EXERCISE REQUIREMENTS
Locate and copy each line in the data that contains the word "plots".

DATA TO PROCESS
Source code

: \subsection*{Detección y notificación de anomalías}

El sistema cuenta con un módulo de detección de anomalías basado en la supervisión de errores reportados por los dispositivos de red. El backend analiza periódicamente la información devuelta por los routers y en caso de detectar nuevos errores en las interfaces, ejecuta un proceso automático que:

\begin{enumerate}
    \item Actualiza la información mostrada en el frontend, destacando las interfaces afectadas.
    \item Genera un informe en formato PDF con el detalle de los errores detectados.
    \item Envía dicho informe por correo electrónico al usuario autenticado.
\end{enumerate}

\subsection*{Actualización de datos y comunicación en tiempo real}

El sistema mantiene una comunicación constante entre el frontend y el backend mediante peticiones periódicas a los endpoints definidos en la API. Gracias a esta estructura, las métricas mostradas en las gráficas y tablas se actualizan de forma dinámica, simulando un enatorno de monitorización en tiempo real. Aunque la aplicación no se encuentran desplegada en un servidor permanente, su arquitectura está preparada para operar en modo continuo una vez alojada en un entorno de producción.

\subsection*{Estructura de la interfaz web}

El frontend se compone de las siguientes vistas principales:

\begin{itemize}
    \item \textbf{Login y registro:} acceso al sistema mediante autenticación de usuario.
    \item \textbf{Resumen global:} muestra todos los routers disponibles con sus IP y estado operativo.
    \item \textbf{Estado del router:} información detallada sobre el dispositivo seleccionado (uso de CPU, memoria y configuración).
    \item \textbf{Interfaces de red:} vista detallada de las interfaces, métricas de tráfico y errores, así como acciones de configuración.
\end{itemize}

--

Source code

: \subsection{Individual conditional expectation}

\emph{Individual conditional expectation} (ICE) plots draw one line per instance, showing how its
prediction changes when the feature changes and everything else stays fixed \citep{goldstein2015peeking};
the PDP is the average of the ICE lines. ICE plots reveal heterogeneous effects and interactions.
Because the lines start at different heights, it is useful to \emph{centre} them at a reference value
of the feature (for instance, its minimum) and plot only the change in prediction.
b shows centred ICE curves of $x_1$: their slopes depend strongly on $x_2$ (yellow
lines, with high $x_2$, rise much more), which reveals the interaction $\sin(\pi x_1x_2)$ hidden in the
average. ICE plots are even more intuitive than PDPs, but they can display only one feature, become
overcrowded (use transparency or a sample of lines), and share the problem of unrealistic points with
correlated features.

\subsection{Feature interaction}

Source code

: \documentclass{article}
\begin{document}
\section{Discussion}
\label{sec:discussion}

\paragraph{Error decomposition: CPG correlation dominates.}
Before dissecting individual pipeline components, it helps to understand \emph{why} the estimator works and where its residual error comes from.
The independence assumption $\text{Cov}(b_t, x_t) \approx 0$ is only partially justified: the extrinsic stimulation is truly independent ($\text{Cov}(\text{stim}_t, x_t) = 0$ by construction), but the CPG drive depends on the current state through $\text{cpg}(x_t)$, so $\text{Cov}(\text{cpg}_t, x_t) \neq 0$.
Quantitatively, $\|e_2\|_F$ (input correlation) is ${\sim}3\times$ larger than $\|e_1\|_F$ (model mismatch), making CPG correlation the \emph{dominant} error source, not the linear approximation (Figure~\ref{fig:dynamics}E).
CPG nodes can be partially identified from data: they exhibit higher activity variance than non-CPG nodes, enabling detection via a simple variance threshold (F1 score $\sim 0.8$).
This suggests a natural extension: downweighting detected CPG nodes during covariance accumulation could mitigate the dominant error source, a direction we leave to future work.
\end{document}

RESPONSE BELOW
\emph{Individual conditional expectation} (ICE) plots draw one line per instance, showing how its
the PDP is the average of the ICE lines. ICE plots reveal heterogeneous effects and interactions.
average. ICE plots are even more intuitive than PDPs, but they can display only one feature, become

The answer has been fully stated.